I can feel your pain! 
Hope the repair and the insurance will go quick and smooth! Good luck!

There was one report of a front-sensor problem on the German Audi forum:
An owner had problems with an unexpectedly beeping front sensor (caused by the license plate holder bolts = solved)
Original link Translation


----------



## Markolaynee (Feb 21, 2015)

Well, the car beeped once for reverse , but then it failed to beep further more.. Ill look up further with audi. Insurance company told me that they issued request for plastic job on bumper due to tha fact that its not broken, but only scratched.. New sensor and tail light plastic are ordered.
Funny thing is that i have full insurance that audi gave me for free, that was the deal, so i dont give a #### about whose fault is it.. 

Sent from my iPhone using Tapatalk


----------



## olympic (Jun 30, 2015)

Nice deal!! Hope it's fixed very soon! 8)


----------



## Markolaynee (Feb 21, 2015)

But at the end, feeling i had yesterday was awful.. 
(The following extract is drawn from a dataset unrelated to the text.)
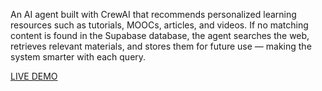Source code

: An AI agent built with CrewAI that recommends personalized learning resources such as tutorials, MOOCs, articles, and videos. If no matching content is found in the Supabase database, the agent searches the web, retrieves relevant materials, and stores them for future use — making the system smarter with each query.

[LIVE DEMO](https://youtu.be/P9emZDZqPNo?si=7kRGuUDt-64IEjv0")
Sent from my iPhone using Tapatalk


----------



## leopard (May 1, 2015)

Markolaynee said:


> so i dont give a woopsie


...

That it's 40 below got a heater in my truck 'cause I'm off to the rodeo...  :lol:


----------



## BumBum_BumBum (Mar 10, 2015)

Had the same experience (twice!) with my own Markolaynee, both times hit and runs while she was parked. The first one pi$$ed me off no end! But after seeing the repair job on it, the second one didn't bother me as much and it was repaired equally flawlessly. The rear bumper probably looks the best part of the car now!

It's a horrible feeling but all will be well chap.

Sent from my iPhone using Tapatalk


----------



## Markolaynee (Feb 21, 2015)

Thanks for comforting me mate. I went to the service today and they told me they ordered a new bumper and a new taillight. So I hope it will be as good as new..

Sent from my iPhone using Tapatalk


----------



## Matthaus (Oct 29, 2011)

Hope you get it sorted soon mate... :wink:


----------



## BumBum_BumBum (Mar 10, 2015)

Any update Marko? Did the parts arrive yet at least?

Sent from my iPhone using Tapatalk


----------



## Markolaynee (Feb 21, 2015)

I dropped off my car yesterday at official service as The parts arrived. So they are replacing the whole bumper ,the bumper carrier and the taillight.. They said it will be finishes until Friday, but i doubt.. We'll see 

Sent from my iPhone using Tapatalk


----------



## BumBum_BumBum (Mar 10, 2015)

I'd be pretty confident in that sort of turnaround. It's takes 15 minutes to strip the lights and bumper off this yoke. You'll have her pristine again for the weekend!

Sent from my iPhone using Tapatalk


----------



## hxrpz (Jul 6, 2015)

It's good to hear that their isn't a long back order/one at all on the parts for the MK3's.


----------



## SpudZ (Jul 15, 2012)

Bumper will come through in primer. It's all about the paint prep and finish which will be the test. Remember, paint on plastic is always slightly off compared to metal.


----------



## BumBum_BumBum (Mar 10, 2015)

SpudZ said:


> Bumper will come through in primer. It's all about the paint prep and finish which will be the test. Remember, paint on plastic is always slightly off compared to metal.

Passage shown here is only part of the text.